ASSIGNED TASK:
Under this line are the records; write out word for word the part that begins at the line containing "Generated using [TypeDoc](https://typedoc.org/)" and ends at the line containing "and enemy/defender selections.", and no more.

+++ GIVEN DATA

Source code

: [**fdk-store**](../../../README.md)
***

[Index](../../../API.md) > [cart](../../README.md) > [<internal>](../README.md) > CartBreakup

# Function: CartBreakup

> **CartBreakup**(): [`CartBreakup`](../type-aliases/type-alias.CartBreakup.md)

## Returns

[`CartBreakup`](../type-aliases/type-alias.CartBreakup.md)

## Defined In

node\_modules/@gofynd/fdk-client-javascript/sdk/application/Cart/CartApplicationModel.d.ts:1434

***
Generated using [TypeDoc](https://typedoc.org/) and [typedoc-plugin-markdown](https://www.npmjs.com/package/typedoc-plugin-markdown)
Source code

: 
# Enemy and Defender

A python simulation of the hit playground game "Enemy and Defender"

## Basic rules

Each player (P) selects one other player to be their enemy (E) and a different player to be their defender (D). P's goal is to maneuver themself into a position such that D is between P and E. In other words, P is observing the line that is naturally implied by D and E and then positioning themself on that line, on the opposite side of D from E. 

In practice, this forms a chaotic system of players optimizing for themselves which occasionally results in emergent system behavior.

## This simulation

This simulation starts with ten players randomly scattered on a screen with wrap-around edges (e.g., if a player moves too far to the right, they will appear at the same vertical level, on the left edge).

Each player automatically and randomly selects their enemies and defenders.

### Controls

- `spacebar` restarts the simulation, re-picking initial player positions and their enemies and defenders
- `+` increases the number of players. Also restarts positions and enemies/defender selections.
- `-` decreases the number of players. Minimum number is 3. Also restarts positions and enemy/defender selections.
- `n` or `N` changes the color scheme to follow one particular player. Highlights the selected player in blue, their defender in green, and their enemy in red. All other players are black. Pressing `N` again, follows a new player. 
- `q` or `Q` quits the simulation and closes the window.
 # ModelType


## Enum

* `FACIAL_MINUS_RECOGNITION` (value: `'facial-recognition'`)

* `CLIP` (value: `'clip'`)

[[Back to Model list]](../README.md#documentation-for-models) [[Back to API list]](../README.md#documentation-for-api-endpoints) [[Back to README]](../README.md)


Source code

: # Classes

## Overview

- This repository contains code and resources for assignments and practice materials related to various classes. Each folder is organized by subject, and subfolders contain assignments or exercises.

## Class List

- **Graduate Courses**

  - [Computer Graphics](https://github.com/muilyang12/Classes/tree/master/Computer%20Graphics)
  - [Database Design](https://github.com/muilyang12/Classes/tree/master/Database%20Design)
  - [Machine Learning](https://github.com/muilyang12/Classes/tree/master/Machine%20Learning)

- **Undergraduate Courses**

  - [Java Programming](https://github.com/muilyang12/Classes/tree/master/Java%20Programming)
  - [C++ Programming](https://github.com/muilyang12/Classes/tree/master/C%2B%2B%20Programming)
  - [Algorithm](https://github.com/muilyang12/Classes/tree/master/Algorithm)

++++++

EXERCISE RESULT:
Generated using [TypeDoc](https://typedoc.org/) and [typedoc-plugin-markdown](https://www.npmjs.com/package/typedoc-plugin-markdown)
Source code

: 
# Enemy and Defender

A python simulation of the hit playground game "Enemy and Defender"

## Basic rules

Each player (P) selects one other player to be their enemy (E) and a different player to be their defender (D). P's goal is to maneuver themself into a position such that D is between P and E. In other words, P is observing the line that is naturally implied by D and E and then positioning themself on that line, on the opposite side of D from E. 

In practice, this forms a chaotic system of players optimizing for themselves which occasionally results in emergent system behavior.

## This simulation

This simulation starts with ten players randomly scattered on a screen with wrap-around edges (e.g., if a player moves too far to the right, they will appear at the same vertical level, on the left edge).

Each player automatically and randomly selects their enemies and defenders.

### Controls

- `spacebar` restarts the simulation, re-picking initial player positions and their enemies and defenders
- `+` increases the number of players. Also restarts positions and enemies/defender selections.
- `-` decreases the number of players. Minimum number is 3. Also restarts positions and enemy/defender selections.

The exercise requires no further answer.